R v Marou
[2018] NZHC 2594
•4 October 2018
IN THE HIGH COURT OF NEW ZEALAND ROTORUA REGISTRY
I TE KŌTI MATUA O AOTEAROA
TE ROTORUA-NUI-A-KAHUMATAMOMOE ROHE
CRI-2017-087-131
[2018] NZHC 2594
THE QUEEN v
PAIRAMA THUNDER MAROU
Hearing: 4 October 2018
(Heard at TAURANGA)
Appearances:
O M Salt for Crown
R Webby for Defendant
Judgment:
4 October 2018
SENTENCING REMARKS OF LANG J
R v MAROU [2018] NZHC 2594 [4 October 2018]
[1] Mr Marou, you appear for sentence today having pleaded guilty following a sentence indication to a charge of rioting.1 That charge carries a maximum sentence of two years imprisonment.
[2] The facts of your offending are set out in the sentence indication, and this will be annexed to and form part of my sentencing remarks. For that reason I do not traverse the facts of your offending again. In short, I considered it warranted a starting point of 15 months imprisonment. I then gave you allowances of three months and four months respectively to reflect your guilty plea and the fact that you had been subject to restrictive EM bail conditions for a lengthy period. This resulted in an end sentence of eight months imprisonment. The issue I now need to determine is whether you should be sentenced to home detention or community detention rather than imprisonment.

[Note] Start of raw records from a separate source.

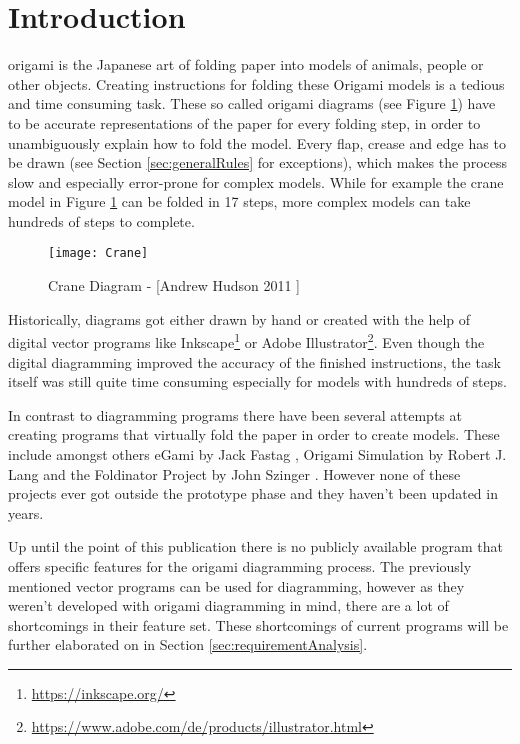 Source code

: 
\section{Introduction}
\label{sec:introduction}

\gls{origami} is the Japanese art of folding paper into models of animals, people or other objects. Creating instructions for folding these Origami models is a tedious and time consuming task. These so called origami diagrams (see Figure \ref{fig:craneDiagram}) have to be accurate representations of the paper for every folding step, in order to unambiguously explain how to fold the model. Every flap, crease and edge has to be drawn (see Section \ref{sec:generalRules} for exceptions), which makes the process slow and especially error-prone for complex models. While for example the crane model in Figure \ref{fig:craneDiagram} can be folded in 17 steps, more complex models can take hundreds of steps to complete.
\begin{figure}[htbp]
	\centering
	\texttt{[image: Crane]}
	\caption[Crane Diagram]{Crane Diagram - [Andrew Hudson 2011 \cite{Hudson}]}
	\label{fig:craneDiagram}
\end{figure}

\noindent Historically, diagrams got either drawn by hand or created with the help of digital vector programs like Inkscape\footnote{\url{https://inkscape.org/}} or Adobe Illustrator\footnote{\url{https://www.adobe.com/de/products/illustrator.html}}. Even though the digital diagramming improved the accuracy of the finished instructions, the task itself was still quite time consuming especially for models with hundreds of steps.

In contrast to diagramming programs there have been several attempts at creating programs that virtually fold the paper in order to create models. These include amongst others eGami by Jack Fastag \cite{eGami}, Origami Simulation by Robert J. Lang \cite{origamiSimulation} and the Foldinator Project by John Szinger \cite{foldinator}. However none of these projects ever got outside the prototype phase and they haven't been updated in years.

Up until the point of this publication there is no publicly available program that offers specific features for the origami diagramming process. The previously mentioned vector programs can be used for diagramming, however as they weren't developed with origami diagramming in mind, there are a lot of shortcomings in their feature set. These shortcomings of current programs will be further elaborated on in Section \ref{sec:requirementAnalysis}.


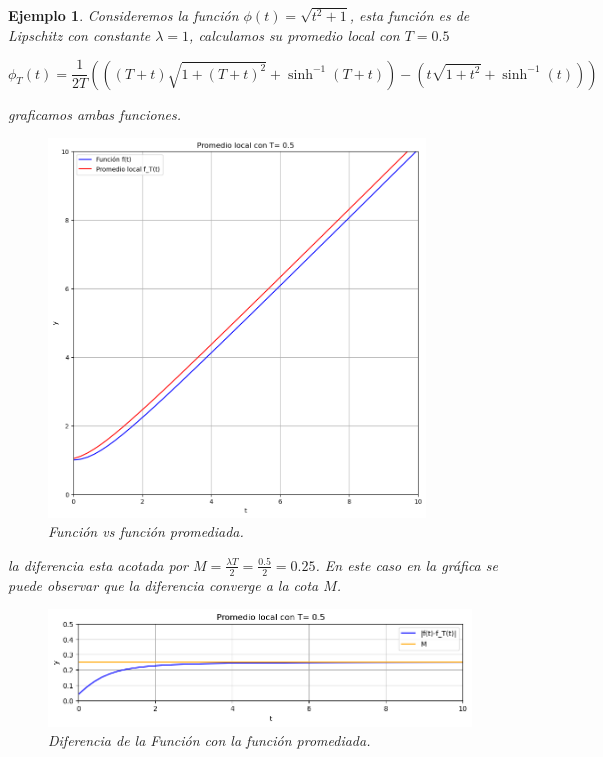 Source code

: \documentclass[12pt, a4paper]{report}
\newtheorem{example}{Ejemplo}
\begin{document}
\begin{example}
	Consideremos la función $\phi(t)=\sqrt{t^2+1}$, esta función es de Lipschitz
	con constante $\lambda=1$, calculamos su promedio local con $T=0.5$

	$$\phi_T(t)=\frac{1}{2T}(((T + t)\sqrt{1 + (T + t)^2} + \sinh^{-1}(T + t)) - (t\sqrt{1 + t^2} + \sinh^{-1}(t)))$$

	graficamos ambas funciones.

	\begin{figure}[h]
		\centering
		\includegraphics[width=10cm]{fl.png}
		\caption{Función vs  función promediada.}
	\end{figure}

	la diferencia esta acotada por $M=\frac{\lambda T}{2}=\frac{0.5}{2}=0.25$. En este caso en la
	gráfica se puede observar que la diferencia converge a la cota $M$.

	\begin{figure}[h]
		\centering
		\includegraphics[width=13cm]{d.png}
		\caption{Diferencia de la Función con la función promediada.}
	\end{figure}

\end{example}
\end{document}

[3] You have held down full time and demanding employment throughout the period you have been on bail. You have also been able to comply with the terms of your electronic bail. For that reason I am satisfied that it is appropriate that you serve an electronically monitored sentence rather than a sentence of imprisonment. The Court should obviously encourage you to continue with your employment.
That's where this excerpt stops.